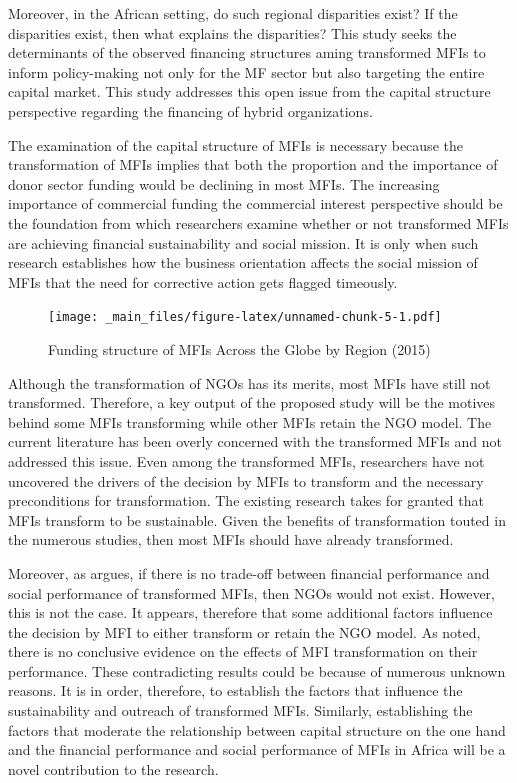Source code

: \documentclass[a4paper, nobind]{templates/ociamthesis}
\begin{document}
Moreover, in the African setting, do such regional disparities exist? If the disparities exist, then what explains the disparities? This study seeks the determinants of the observed financing structures aming transformed MFIs to inform policy-making not only for the MF sector but also targeting the entire capital market. This study addresses this open issue from the capital structure perspective regarding the financing of hybrid organizations.

The examination of the capital structure of MFIs is necessary because the transformation of MFIs implies that both the proportion and the importance of donor sector funding would be declining in most MFIs. The increasing importance of commercial funding the commercial interest perspective should be the foundation from which researchers examine whether or not transformed MFIs are achieving financial sustainability and social mission. It is only when such research establishes how the business orientation affects the social mission of MFIs that the need for corrective action gets flagged timeously.

\begin{figure}
\centering
\texttt{[image: \_main\_files/figure-latex/unnamed-chunk-5-1.pdf]}
\caption{\label{fig:unnamed-chunk-5}Funding structure of MFIs Across the Globe by Region (2015)}
\end{figure}

Although the transformation of NGOs has its merits, most MFIs have still not transformed\autocite{d2017ngos}. Therefore, a key output of the proposed study will be the motives behind some MFIs transforming while other MFIs retain the NGO model. The current literature has been overly concerned with the transformed MFIs and not addressed this issue. Even among the transformed MFIs, researchers have not uncovered the drivers of the decision by MFIs to transform and the necessary preconditions for transformation. The existing research takes for granted that MFIs transform to be sustainable. Given the benefits of transformation touted in the numerous studies, then most MFIs should have already transformed.

Moreover, as \textcite{morduch2019challenges} argues, if there is no trade-off between financial performance and social performance of transformed MFIs, then NGOs would not exist. However, this is not the case. It appears, therefore that some additional factors influence the decision by MFI to either transform or retain the NGO model. As noted, there is no conclusive evidence on the effects of MFI transformation on their performance. These contradicting results could be because of numerous unknown reasons. It is in order, therefore, to establish the factors that influence the sustainability and outreach of transformed MFIs. Similarly, establishing the factors that moderate the relationship between capital structure on the one hand and the financial performance and social performance of MFIs in Africa will be a novel contribution to the research.
\end{document}
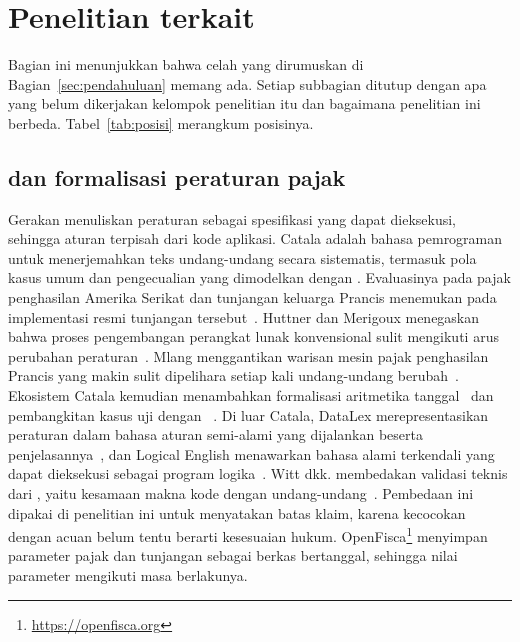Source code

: \section{Penelitian terkait}
\label{sec:terkait}

Bagian ini menunjukkan bahwa celah yang dirumuskan di Bagian~\ref{sec:pendahuluan} memang ada. Setiap subbagian ditutup dengan apa yang belum dikerjakan kelompok penelitian itu dan bagaimana penelitian ini berbeda. Tabel~\ref{tab:posisi} merangkum posisinya.

\subsection{ dan formalisasi peraturan pajak}
\label{subsec:rac}

Gerakan  menuliskan peraturan sebagai spesifikasi yang dapat dieksekusi, sehingga aturan terpisah dari kode aplikasi. Catala adalah bahasa pemrograman untuk menerjemahkan teks undang-undang secara sistematis, termasuk pola kasus umum dan pengecualian yang dimodelkan dengan . Evaluasinya pada pajak penghasilan Amerika Serikat dan tunjangan keluarga Prancis menemukan  pada implementasi resmi tunjangan tersebut~\cite{merigoux2021catala}. Huttner dan Merigoux menegaskan bahwa proses pengembangan perangkat lunak konvensional sulit mengikuti arus perubahan peraturan~\cite{huttner2022catala}. Mlang menggantikan  warisan mesin pajak penghasilan Prancis yang makin sulit dipelihara setiap kali undang-undang berubah~\cite{merigoux2021mlang}. Ekosistem Catala kemudian menambahkan formalisasi aritmetika tanggal~\cite{monat2024date} dan pembangkitan kasus uji dengan ~\cite{goutagny2025cutecat}. Di luar Catala, DataLex merepresentasikan peraturan dalam bahasa aturan semi-alami yang dijalankan  beserta penjelasannya~\cite{mowbray2023scaling,mowbray2023xai}, dan Logical English menawarkan bahasa alami terkendali yang dapat dieksekusi sebagai program logika~\cite{kowalski2022logicalenglish}. Witt dkk. membedakan validasi teknis dari , yaitu kesamaan makna kode dengan undang-undang~\cite{witt2024encoding}. Pembedaan ini dipakai di penelitian ini untuk menyatakan batas klaim, karena kecocokan dengan acuan belum tentu berarti kesesuaian hukum. OpenFisca\footnote{\url{https://openfisca.org}} menyimpan parameter pajak dan tunjangan sebagai berkas bertanggal, sehingga nilai parameter mengikuti masa berlakunya.


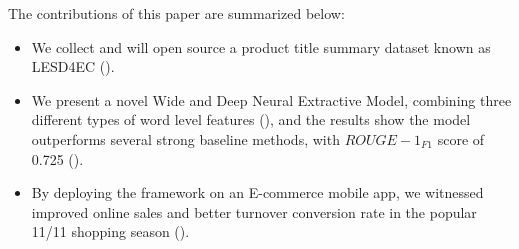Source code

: The contributions of this paper are summarized below:
\begin{itemize}
	\itemsep0em
	\item We collect and will open source a product title summary dataset known as LESD4EC ().
	\item We present a novel Wide and Deep Neural Extractive Model, 
	combining three different types of word level features
	(), and the results 
	show the model outperforms 
	several strong baseline methods, with $ROUGE-1_{F1}$ score of 
	0.725 (). 
	\item By deploying the framework on an E-commerce mobile app, 
	we witnessed improved online sales 
	and better turnover conversion rate
	in the popular 11/11 shopping season ().
\end{itemize}
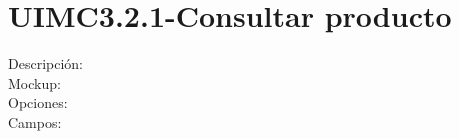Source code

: 
\section{UIMC3.2.1-Consultar producto}
\begin{description}
	\item[Descripción:]
	
	\item[Mockup:]\hspace{1pt}
	
	\item[Opciones:]
	
	\item[Campos:]

\end{description}
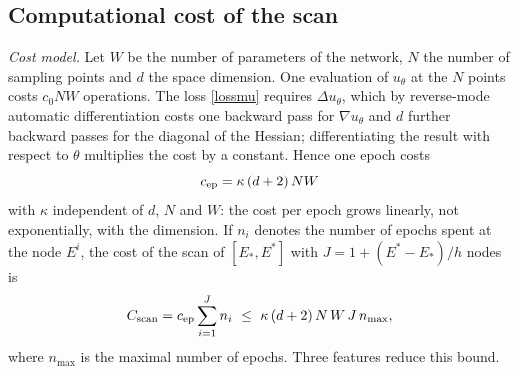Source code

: 
\subsection*{Computational cost of the scan}

\emph{Cost model.} Let $W$ be the number of parameters of the network, $N$ the number of
sampling points and $d$ the space dimension. One evaluation of $u_\theta$ at the $N$
points costs $c_0NW$ operations. The loss \eqref{lossmu} requires $\Delta u_\theta$,
which by reverse-mode automatic differentiation costs one backward pass for
$\nabla u_\theta$ and $d$ further backward passes for the diagonal of the Hessian;
differentiating the result with respect to $\theta$ multiplies the cost by a constant.
Hence one epoch costs
\[
c_{\rm ep}=\kappa\,(d+2)\,NW
\]
with $\kappa$ independent of $d$, $N$ and $W$: the cost per epoch grows linearly, not
exponentially, with the dimension. If $n_i$ denotes the number of epochs spent at the node
$E^i$, the cost of the scan of $[E_*,E^*]$ with $J=1+(E^*-E_*)/h$ nodes is
\begin{equation}\label{cost.scan}
C_{\rm scan}=c_{\rm ep}\sum_{i=1}^Jn_i\ \le\ \kappa\,(d+2)\,N\,W\,J\,n_{\max},
\end{equation}
where $n_{\max}$ is the maximal number of epochs. Three features reduce this bound.
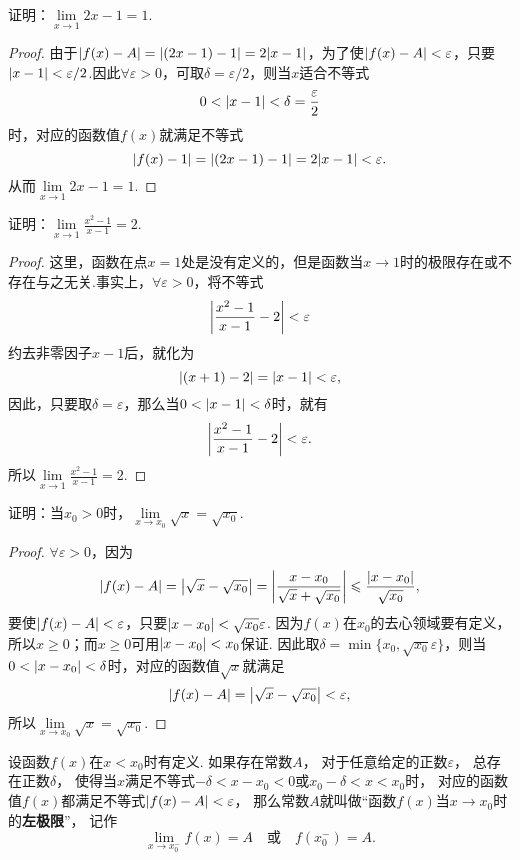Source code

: \begin{example}
证明：\(\lim\limits_{x\to1} 2x-1 = 1\).
\begin{proof}
由于\(\abs{f(x) - A} = \abs{(2x-1) - 1} = 2\abs{x-1}\)，为了使\(\abs{f(x) - A} < \varepsilon\)，只要\(\abs{x-1}<\varepsilon/2\).因此\(\forall \varepsilon > 0\)，可取\(\delta = \varepsilon/2\)，则当\(x\)适合不等式\[
0 < \abs{x-1} < \delta = \frac{\varepsilon}{2}
\]时，对应的函数值\(f(x)\)就满足不等式\[
\abs{f(x) - 1} = \abs{(2x-1) - 1} = 2\abs{x-1} < \varepsilon.
\]从而\(\lim\limits_{x\to1} 2x-1 = 1\).
\end{proof}
\end{example}

\begin{example}
证明：\(\lim\limits_{x\to1} \frac{x^2-1}{x-1} = 2\).
\begin{proof}
这里，函数在点\(x=1\)处是没有定义的，但是函数当\(x\to1\)时的极限存在或不存在与之无关.事实上，\(\forall \varepsilon > 0\)，将不等式\[
\abs{\frac{x^2-1}{x-1} - 2} < \varepsilon
\]约去非零因子\(x-1\)后，就化为\[
\abs{(x+1)-2} = \abs{x-1} < \varepsilon,
\]因此，只要取\(\delta = \varepsilon\)，那么当\(0 < \abs{x-1} < \delta\)时，就有\[
\abs{\frac{x^2-1}{x-1} - 2} < \varepsilon.
\]所以\(\lim\limits_{x\to1} \frac{x^2-1}{x-1} = 2\).
\end{proof}
\end{example}

\begin{example}
证明：当\(x_0 > 0\)时，\(\lim\limits_{x \to x_0}\sqrt{x} = \sqrt{x_0}\).
\begin{proof}
\(\forall \varepsilon > 0\)，因为\[
\abs{f(x) - A} = \abs{\sqrt{x} - \sqrt{x_0}}
= \abs{\frac{x - x_0}{\sqrt{x} + \sqrt{x_0}}}
\leqslant \frac{\abs{x - x_0}}{\sqrt{x_0}},
\]要使\(\abs{f(x) - A} < \varepsilon\)，只要\(\abs{x - x_0} < \sqrt{x_0} \varepsilon\).
因为\(f(x)\)在\(x_0\)的去心领域要有定义，所以\(x \geqslant 0\)；而\(x \geqslant 0\)可用\(\abs{x - x_0} < x_0\)保证.
因此取\(\delta = \min\{x_0,\sqrt{x_0} \varepsilon\}\)，则当\(0 < \abs{x - x_0} < \delta\)时，对应的函数值\(\sqrt{x}\)就满足\[
\abs{f(x) - A} = \abs{\sqrt{x} - \sqrt{x_0}} < \varepsilon,
\]所以\(\lim\limits_{x \to x_0}\sqrt{x} = \sqrt{x_0}\).
\end{proof}
\end{example}

\begin{definition}\label{definition:极限.函数极限的定义2}
设函数\(f(x)\)在\(x < x_0\)时有定义.
如果存在常数\(A\)，%
对于任意给定的正数\(\varepsilon\)，%
总存在正数\(\delta\)，%
使得当\(x\)满足不等式\(-\delta < x - x_0 < 0\)或\(x_0 - \delta < x < x_0\)时，%
对应的函数值\(f(x)\)都满足不等式\(\abs{f(x) - A} < \varepsilon\)，%
那么常数\(A\)就叫做“函数\(f(x)\)当\(x \to x_0\)时的\textbf{左极限}”，%
记作\[
\lim\limits_{x \to x_0^-} f(x) = A
\quad\text{或}\quad
f(x_0^-) = A.
\]
\end{definition}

──────

Your instructions:
Repeat only what runs from the first line of the records above to the line with "Moreover, in the", both included, word for word, minus the pictures.

Task answer:
Source code

: \documentclass[a4paper, nobind]{templates/ociamthesis}
\begin{document}
Moreover, in the African setting, do such regional disparities exist? If the disparities exist, then what explains the disparities? This study seeks the determinants of the observed financing structures aming transformed MFIs to inform policy-making not only for the MF sector but also targeting the entire capital market. This study addresses this open issue from the capital structure perspective regarding the financing of hybrid organizations.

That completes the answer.